Motor test was performed as previously described [15]. Mice were gently grasped by the tail and placed on a 35 cm taut wire suspended between two upright wooden bars 50 cm above a padded table. Mice were held up to the wire, so that they can grip it with both front paws. Each animal was scored by the same experienced investigator.
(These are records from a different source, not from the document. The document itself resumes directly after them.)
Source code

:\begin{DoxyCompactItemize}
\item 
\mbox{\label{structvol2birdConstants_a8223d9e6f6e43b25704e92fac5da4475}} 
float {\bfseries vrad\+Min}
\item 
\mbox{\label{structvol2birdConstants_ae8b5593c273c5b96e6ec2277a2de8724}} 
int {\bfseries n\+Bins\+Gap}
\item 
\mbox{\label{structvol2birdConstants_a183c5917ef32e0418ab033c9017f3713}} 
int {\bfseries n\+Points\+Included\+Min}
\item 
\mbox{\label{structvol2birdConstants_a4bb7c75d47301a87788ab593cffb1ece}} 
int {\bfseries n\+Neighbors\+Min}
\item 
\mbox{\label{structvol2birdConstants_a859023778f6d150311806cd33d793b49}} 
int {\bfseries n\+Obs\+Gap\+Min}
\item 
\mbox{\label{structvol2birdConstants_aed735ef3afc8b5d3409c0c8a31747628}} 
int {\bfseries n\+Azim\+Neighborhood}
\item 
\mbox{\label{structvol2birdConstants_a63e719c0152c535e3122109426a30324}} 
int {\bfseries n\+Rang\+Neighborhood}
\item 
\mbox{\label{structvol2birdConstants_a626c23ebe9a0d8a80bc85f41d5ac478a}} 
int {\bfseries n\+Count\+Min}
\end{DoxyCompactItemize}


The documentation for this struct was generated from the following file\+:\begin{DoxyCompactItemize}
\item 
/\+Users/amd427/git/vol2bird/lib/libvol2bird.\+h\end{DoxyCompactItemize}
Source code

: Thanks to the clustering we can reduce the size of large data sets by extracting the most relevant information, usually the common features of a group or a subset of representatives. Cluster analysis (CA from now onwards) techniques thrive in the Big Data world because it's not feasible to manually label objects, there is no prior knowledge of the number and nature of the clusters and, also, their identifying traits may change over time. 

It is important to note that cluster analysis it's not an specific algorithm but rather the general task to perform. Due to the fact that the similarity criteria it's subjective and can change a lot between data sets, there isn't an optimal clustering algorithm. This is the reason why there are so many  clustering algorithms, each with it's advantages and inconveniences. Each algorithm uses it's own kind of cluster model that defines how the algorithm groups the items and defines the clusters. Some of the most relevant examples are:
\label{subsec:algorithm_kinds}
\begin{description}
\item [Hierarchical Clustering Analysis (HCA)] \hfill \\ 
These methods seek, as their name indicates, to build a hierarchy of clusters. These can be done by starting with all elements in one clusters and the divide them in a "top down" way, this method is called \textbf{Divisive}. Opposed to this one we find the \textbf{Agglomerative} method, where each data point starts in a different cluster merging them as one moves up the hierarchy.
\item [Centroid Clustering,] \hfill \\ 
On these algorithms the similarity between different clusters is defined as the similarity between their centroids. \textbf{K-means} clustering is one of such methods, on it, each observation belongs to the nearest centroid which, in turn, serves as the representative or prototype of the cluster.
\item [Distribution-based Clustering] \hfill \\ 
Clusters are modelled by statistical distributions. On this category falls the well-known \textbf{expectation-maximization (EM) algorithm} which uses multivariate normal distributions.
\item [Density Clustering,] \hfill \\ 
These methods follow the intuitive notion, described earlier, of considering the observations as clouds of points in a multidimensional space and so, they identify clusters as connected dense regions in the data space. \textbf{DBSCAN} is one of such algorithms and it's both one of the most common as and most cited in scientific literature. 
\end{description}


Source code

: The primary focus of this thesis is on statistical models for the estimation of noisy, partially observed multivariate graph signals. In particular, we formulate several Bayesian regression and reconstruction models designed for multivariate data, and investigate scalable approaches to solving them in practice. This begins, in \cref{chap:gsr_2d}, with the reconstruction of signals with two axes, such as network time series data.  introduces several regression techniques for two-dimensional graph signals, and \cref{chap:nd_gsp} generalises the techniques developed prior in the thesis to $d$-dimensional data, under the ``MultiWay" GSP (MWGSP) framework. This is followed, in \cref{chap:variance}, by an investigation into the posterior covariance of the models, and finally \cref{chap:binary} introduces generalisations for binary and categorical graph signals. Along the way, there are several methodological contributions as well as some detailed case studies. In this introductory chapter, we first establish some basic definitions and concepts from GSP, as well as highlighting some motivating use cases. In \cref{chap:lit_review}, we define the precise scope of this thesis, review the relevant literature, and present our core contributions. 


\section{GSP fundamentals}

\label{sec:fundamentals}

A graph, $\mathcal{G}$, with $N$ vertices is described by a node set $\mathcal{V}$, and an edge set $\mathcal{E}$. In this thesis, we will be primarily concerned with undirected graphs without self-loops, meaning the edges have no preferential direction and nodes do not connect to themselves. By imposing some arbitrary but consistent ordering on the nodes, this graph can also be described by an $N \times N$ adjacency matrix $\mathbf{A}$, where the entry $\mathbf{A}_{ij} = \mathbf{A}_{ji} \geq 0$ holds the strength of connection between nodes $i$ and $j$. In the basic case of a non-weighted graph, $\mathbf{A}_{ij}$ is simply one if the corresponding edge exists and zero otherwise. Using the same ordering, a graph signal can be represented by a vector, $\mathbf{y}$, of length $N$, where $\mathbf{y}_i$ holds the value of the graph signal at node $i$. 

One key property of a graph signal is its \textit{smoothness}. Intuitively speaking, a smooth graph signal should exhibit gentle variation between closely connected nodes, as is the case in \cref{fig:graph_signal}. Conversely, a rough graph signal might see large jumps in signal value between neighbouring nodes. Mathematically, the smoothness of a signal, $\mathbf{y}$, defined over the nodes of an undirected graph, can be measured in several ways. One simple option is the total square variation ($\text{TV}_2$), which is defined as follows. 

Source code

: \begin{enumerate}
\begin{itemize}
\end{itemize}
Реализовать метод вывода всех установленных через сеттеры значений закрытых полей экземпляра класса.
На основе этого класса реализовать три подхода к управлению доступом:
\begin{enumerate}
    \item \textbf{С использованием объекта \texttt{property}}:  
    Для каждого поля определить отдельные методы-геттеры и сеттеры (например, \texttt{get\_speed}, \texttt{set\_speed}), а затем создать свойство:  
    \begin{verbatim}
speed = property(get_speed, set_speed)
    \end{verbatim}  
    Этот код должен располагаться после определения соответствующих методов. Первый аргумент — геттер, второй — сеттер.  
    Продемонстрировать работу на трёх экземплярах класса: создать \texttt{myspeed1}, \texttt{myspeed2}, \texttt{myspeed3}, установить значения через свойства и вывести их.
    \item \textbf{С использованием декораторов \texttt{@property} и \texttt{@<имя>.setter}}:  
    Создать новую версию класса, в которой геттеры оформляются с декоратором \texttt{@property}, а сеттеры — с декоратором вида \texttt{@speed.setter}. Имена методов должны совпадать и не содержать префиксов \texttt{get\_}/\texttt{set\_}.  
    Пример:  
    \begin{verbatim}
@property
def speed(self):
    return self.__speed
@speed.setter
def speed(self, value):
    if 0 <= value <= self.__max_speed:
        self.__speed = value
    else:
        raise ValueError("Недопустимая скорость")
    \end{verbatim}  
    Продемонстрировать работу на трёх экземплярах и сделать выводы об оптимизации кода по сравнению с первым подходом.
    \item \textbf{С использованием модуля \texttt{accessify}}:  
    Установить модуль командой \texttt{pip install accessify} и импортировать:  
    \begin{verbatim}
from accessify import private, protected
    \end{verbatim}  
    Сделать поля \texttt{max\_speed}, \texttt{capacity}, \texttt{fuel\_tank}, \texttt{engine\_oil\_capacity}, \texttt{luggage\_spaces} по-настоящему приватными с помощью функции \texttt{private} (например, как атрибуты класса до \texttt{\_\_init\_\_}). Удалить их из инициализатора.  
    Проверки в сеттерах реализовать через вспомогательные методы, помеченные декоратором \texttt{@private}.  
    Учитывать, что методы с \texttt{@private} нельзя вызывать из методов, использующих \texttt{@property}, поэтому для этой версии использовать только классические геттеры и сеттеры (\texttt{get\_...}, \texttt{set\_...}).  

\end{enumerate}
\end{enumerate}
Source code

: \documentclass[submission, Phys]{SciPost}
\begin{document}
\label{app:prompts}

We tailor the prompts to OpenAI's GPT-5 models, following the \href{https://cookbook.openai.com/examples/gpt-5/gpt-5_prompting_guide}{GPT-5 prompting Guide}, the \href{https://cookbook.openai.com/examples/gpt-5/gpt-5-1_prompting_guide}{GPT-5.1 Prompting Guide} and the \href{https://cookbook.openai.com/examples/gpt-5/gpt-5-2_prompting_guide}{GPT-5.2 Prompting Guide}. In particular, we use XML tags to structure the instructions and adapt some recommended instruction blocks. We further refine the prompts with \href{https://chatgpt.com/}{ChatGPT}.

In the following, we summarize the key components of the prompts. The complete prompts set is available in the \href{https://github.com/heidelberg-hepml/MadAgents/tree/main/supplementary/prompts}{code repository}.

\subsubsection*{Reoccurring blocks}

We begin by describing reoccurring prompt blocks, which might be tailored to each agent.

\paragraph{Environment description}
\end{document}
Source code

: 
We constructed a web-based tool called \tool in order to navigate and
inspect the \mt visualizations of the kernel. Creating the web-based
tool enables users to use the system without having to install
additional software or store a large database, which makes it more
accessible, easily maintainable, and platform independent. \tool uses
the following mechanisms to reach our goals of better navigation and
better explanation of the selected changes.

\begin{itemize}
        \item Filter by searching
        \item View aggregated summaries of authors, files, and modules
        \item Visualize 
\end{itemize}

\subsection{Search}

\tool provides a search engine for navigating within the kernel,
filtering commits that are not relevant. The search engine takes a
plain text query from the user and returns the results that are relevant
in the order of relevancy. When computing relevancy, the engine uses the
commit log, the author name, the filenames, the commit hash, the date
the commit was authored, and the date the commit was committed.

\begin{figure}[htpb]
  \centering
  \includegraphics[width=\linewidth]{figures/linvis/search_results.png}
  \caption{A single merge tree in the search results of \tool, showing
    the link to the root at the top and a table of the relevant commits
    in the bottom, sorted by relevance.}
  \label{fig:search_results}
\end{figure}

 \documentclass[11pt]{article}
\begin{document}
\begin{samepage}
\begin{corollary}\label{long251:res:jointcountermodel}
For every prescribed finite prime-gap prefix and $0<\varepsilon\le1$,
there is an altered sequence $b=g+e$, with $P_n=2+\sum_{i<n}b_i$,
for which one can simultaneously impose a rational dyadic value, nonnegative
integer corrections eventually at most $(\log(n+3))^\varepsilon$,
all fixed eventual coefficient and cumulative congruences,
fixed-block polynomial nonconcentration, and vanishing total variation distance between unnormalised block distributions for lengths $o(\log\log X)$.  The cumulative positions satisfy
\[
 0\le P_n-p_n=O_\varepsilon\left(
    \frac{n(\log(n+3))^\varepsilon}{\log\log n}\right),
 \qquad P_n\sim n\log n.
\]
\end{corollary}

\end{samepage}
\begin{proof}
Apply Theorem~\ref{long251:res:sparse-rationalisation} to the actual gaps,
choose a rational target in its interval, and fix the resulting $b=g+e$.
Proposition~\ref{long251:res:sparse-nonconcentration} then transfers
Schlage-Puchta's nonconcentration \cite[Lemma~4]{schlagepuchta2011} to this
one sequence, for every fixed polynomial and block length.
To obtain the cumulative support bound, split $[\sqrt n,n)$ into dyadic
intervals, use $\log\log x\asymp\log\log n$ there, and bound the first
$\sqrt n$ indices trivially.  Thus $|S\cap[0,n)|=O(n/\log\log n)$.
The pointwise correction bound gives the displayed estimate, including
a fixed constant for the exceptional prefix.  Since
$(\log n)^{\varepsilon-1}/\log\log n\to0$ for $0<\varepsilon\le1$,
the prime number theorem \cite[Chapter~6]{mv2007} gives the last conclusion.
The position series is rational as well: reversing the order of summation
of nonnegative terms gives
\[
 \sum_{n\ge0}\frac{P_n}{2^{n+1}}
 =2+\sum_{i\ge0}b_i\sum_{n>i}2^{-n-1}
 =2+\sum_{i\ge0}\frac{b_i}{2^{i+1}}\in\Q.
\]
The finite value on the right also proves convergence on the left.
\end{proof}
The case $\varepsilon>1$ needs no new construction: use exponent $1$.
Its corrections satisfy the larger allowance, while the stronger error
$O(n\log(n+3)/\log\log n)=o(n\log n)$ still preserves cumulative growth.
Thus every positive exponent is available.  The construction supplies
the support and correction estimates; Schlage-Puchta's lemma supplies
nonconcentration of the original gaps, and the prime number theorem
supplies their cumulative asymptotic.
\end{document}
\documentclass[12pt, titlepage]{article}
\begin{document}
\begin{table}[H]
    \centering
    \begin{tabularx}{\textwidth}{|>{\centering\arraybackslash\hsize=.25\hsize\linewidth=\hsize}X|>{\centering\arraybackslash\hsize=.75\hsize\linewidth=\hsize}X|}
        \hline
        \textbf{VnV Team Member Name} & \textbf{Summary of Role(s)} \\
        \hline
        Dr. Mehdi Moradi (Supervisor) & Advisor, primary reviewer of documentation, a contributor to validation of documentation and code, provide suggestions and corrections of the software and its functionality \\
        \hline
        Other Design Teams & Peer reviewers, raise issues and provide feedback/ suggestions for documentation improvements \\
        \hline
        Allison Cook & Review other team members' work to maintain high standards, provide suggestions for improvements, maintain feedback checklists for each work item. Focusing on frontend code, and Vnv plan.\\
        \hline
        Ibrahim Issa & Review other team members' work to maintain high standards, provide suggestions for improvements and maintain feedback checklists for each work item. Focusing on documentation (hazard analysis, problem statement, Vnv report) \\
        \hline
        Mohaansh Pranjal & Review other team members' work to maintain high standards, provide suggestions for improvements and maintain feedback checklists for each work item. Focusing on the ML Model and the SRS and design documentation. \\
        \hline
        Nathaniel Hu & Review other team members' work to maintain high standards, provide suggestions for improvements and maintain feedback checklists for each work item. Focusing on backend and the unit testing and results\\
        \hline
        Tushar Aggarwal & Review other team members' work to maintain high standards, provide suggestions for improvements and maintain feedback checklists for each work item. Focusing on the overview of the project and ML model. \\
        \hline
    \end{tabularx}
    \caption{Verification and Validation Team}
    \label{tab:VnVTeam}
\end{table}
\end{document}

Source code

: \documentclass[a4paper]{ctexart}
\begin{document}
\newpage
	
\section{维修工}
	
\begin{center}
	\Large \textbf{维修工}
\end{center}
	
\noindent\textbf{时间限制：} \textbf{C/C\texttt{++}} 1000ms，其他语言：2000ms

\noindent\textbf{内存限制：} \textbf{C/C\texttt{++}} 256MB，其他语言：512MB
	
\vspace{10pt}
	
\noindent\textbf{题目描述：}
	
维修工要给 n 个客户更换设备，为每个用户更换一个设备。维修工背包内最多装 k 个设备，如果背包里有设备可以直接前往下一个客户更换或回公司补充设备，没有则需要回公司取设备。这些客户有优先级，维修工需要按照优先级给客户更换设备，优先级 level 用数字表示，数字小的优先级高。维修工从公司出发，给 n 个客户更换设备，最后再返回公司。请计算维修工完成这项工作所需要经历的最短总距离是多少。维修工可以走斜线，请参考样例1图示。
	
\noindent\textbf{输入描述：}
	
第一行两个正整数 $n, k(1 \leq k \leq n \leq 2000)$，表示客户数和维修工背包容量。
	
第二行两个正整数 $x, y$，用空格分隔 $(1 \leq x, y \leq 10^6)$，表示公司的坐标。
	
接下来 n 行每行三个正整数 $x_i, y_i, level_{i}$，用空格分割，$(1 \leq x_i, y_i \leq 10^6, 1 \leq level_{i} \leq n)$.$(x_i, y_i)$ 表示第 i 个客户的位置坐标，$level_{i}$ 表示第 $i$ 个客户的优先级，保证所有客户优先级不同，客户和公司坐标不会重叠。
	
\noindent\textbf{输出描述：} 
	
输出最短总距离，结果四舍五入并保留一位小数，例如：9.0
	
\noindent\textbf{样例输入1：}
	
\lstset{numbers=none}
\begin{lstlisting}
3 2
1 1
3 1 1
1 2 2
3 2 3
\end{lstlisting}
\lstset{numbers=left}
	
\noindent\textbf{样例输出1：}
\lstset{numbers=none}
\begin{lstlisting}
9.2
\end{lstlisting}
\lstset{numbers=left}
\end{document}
A six-point scoring system was used in which 0 indicates an animal’s inability to remain on the wire for 30 s; 1 indicates mouse holds on wire 30 s, not both sets of paws on the wire; 2 indicates mouse holds on to the wire with all paws but not the tail; 3 indicates mouse uses its tail along with all paws without movement on the wire; 4 indicates mouse moves along the wire on all four paws plus tail; 5 indicates mouse ambulates down from one of the posts used to support the wire.

Beam walking test

The beam walking test was used to assess fine motor coordination and function by measuring the ability of the animals to traverse an elevated narrow beam as described previously [16]. The time for the mouse to cross the beam was recorded.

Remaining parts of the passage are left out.